Der EuGH hat die Bündeltheorie in der Bierbezugsverträge betreffenden Entscheidung C-234/89, Delimitis, Slg 1991, I-935, entwickelt. Danach erfüllen (vertikale) Bezugsvereinbarungen zwischen einem Anbieter und seinen Abnehmern nur dann das für das Kartellverbot notwendige Tatbestandsmerkmal der spürbaren Wettbewerbsbeschränkung, wenn die zu beurteilenden Vereinbarungen im Gesamtzusammenhang mit gleichartigen Vereinbarungen desselben oder auch anderer Anbieter erheblich zur Marktabschottung beitragen und der Markt somit aufgrund eines Bündels von Bezugsvereinbarungen für hinzukommende Bewerber schwer zugänglich ist.
Die Marktabschottung ergibt sich primär aus dem Bindungsgrad der Abnehmer auf dem sachlich relevanten Markt. Dabei ist auch die Dauer der Bezugsbindung wesentlich. Bei einem Bindungsgrad von unter 30 % hat der OGH bereits - im Anschluss an die Europäische Kommission - ausgesprochen, dass eine Marktabschottung unwahrscheinlich ist (16 Ok 1/09 - Radiusklausel III).
Der Bindungsgrad ist jedoch nicht der einzige Beurteilungsfaktor. Vielmehr sind auch die herrschenden Marktbedingungen zu untersuchen, insbesondere die tatsächlichen konkreten Möglichkeiten neuer Wettbewerber, trotz dieser Netze in den Markt einzudringen.
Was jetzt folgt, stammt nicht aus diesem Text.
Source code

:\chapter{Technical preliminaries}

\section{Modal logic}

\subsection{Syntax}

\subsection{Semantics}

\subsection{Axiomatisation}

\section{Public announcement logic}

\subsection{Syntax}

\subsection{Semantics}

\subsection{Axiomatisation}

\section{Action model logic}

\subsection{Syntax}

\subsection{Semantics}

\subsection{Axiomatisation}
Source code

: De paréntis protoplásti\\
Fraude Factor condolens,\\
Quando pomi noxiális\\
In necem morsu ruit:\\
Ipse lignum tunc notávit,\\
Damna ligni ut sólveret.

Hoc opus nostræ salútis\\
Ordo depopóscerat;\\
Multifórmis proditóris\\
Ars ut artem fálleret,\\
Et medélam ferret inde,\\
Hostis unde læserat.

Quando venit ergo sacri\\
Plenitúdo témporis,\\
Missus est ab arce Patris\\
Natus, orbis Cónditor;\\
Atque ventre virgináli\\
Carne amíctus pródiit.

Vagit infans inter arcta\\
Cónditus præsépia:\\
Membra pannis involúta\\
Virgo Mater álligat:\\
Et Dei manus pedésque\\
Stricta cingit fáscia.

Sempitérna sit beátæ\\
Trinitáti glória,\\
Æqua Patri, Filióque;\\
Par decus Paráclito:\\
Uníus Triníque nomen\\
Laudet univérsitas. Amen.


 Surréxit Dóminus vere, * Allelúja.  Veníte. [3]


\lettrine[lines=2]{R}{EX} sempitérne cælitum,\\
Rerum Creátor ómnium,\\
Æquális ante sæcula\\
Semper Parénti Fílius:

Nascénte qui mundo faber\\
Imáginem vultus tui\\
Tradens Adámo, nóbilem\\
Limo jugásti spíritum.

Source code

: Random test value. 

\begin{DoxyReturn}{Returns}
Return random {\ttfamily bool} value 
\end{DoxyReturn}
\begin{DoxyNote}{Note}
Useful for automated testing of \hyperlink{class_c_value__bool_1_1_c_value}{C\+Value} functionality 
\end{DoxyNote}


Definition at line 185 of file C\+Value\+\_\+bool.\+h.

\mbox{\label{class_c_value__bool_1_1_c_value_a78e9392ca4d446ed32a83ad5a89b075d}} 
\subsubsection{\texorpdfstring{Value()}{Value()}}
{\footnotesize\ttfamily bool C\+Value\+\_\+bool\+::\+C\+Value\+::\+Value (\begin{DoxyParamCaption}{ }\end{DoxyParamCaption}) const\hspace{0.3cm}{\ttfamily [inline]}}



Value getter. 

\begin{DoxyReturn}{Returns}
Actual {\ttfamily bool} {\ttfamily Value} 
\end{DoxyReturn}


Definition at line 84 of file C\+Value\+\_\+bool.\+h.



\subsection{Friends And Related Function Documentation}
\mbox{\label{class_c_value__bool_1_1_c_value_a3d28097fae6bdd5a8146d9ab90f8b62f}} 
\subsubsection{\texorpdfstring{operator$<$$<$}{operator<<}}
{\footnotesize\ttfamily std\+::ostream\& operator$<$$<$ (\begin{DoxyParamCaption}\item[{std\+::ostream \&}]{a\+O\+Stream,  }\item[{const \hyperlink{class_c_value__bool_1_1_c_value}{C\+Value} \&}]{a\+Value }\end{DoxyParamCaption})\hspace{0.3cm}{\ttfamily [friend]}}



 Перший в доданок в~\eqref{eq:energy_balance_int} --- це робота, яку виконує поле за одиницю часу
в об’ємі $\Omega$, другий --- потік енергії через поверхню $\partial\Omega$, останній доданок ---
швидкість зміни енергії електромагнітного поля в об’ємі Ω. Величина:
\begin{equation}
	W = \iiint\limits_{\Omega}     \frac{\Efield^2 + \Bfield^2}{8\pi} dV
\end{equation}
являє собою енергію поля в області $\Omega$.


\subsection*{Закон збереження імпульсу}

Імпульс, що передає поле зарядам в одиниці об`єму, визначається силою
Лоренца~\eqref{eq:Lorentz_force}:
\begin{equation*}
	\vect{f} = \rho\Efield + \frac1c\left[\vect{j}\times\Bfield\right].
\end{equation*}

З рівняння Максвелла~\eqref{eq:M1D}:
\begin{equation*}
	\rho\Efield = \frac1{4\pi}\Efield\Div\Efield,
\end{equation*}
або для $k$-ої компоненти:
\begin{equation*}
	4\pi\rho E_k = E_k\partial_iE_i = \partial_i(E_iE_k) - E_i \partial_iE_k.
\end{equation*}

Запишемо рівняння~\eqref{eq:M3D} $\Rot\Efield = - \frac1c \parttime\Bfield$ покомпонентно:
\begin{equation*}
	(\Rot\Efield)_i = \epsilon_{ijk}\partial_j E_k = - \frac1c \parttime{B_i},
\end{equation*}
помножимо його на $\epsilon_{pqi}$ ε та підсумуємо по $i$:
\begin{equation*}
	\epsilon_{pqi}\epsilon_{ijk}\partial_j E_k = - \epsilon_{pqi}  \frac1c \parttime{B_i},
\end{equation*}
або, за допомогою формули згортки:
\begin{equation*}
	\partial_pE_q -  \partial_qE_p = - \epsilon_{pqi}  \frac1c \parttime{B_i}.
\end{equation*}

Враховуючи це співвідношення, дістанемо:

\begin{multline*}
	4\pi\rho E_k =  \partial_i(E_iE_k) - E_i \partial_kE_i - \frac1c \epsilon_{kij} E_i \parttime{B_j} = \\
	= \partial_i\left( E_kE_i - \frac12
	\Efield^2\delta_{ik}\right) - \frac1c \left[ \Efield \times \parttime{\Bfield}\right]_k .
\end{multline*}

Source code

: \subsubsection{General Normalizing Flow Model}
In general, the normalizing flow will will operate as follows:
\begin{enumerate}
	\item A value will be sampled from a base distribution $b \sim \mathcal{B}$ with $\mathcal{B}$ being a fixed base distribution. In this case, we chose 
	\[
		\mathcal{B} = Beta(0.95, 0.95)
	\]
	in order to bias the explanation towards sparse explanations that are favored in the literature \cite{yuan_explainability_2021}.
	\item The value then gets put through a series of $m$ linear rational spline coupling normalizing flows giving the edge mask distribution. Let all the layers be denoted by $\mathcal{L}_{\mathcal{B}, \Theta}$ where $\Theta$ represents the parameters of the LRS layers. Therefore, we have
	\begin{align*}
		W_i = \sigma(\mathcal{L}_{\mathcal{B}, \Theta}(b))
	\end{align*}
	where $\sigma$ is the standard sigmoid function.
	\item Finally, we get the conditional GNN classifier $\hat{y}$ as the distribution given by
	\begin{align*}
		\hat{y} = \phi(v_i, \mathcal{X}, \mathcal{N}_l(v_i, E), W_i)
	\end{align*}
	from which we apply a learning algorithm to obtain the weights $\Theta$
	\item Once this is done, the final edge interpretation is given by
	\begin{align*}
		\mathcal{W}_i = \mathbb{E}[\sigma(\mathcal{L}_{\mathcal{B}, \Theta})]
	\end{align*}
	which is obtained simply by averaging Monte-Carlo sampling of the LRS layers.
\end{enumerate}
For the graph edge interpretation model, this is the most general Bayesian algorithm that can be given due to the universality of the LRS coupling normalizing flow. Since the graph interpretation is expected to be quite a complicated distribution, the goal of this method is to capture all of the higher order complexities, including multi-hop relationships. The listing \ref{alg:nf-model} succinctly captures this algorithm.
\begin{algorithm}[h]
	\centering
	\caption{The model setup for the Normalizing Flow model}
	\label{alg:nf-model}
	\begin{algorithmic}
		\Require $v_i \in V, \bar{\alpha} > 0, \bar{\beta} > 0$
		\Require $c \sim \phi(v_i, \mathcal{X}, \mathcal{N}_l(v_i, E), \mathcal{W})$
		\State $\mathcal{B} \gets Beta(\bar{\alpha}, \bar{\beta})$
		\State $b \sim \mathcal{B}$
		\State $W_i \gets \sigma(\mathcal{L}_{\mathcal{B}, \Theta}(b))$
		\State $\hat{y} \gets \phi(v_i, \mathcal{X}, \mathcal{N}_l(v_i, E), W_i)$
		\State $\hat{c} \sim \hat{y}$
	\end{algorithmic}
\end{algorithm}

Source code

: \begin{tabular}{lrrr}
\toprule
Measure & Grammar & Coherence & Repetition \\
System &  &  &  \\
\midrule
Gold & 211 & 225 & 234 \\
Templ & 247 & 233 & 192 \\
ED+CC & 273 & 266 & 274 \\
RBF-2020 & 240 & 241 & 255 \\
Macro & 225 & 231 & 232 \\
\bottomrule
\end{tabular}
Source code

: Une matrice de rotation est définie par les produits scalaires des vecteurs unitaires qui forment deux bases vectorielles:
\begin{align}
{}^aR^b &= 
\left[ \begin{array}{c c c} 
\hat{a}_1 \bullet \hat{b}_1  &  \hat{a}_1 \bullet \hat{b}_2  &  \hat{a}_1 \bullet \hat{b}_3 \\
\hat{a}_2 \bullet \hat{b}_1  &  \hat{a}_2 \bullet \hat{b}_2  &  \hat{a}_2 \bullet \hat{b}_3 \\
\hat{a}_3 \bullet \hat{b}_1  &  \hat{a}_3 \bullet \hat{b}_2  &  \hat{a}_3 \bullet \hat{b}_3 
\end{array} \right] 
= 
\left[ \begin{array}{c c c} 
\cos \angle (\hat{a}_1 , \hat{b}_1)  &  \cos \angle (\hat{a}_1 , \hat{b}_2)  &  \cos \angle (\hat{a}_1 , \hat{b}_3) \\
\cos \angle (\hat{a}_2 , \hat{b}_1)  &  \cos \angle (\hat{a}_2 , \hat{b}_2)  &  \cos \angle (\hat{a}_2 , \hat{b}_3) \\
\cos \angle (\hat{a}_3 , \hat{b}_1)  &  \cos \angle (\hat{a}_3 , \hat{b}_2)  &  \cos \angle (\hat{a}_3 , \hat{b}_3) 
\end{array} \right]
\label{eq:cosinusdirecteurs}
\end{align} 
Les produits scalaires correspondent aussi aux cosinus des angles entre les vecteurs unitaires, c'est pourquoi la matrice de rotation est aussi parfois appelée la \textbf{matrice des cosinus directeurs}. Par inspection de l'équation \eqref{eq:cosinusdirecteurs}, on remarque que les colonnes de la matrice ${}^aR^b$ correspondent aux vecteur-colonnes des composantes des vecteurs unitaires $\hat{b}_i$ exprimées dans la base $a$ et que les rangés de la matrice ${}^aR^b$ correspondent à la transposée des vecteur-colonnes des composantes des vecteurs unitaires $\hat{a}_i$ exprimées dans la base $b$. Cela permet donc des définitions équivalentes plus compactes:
Nach Punkt II.8 der De-minimis-Bekanntmachung werden, wenn in einem relevanten Markt der Wettbewerb durch die kumulative Wirkung von Vereinbarungen beschränkt (...), die verschiedene Lieferanten oder Händler für den Verkauf von Waren oder Dienstleistungen geschlossen haben (kumulativer Marktabschottungseffekt durch nebeneinander bestehende Netze von Vereinbarungen, die ähnliche Wirkungen auf dem Markt haben), (...) die in Ziffer 7 genannten Marktanteilsschwellen auf 5 % herabgesetzt, sowohl für Vereinbarungen zwischen Wettbewerbern als auch für Vereinbarungen zwischen Nichtwettbewerbern. Bei einzelnen Lieferanten oder Händlern mit einem Marktanteil, der 5 % nicht überschreitet, ist in der Regel nicht davon auszugehen, dass sie wesentlich zu dem kumulativen Abschottungseffekt beitragen. Es ist unwahrscheinlich, dass ein kumulativer Abschottungseffekt vorliegt, wenn weniger als 30 % des relevanten Marktes von nebeneinander bestehenden (Netzen von) Vereinbarungen, die ähnliche Wirkungen auf dem Markt haben, abgedeckt werden.